- _PROBLEM DESCRIPTION_:
Scan the data below and report how many lines include the word "unlock". Nothing else is wanted.

- _EXERCISE DATA_:
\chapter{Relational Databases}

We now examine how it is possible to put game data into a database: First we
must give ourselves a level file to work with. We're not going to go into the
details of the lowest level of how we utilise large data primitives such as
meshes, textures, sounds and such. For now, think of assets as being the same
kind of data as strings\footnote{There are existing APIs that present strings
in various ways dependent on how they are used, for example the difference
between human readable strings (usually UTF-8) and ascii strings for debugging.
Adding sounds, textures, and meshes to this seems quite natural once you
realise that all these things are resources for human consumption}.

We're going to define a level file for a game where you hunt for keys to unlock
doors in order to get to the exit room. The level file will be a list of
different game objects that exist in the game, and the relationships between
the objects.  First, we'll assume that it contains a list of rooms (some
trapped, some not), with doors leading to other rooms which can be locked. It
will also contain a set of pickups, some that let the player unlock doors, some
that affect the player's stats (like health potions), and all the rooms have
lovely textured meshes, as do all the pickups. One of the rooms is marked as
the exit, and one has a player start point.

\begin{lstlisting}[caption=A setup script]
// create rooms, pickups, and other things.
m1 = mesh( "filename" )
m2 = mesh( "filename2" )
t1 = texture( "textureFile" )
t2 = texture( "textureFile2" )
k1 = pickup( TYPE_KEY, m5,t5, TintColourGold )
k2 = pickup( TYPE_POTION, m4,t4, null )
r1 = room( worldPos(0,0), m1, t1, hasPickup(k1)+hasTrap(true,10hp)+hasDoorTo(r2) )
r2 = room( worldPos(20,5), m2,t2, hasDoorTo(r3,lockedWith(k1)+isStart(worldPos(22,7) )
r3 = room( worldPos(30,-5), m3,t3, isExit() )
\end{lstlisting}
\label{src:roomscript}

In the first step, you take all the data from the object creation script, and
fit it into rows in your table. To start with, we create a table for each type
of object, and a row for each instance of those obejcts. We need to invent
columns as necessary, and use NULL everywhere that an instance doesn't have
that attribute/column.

- _OUTPUT_:
2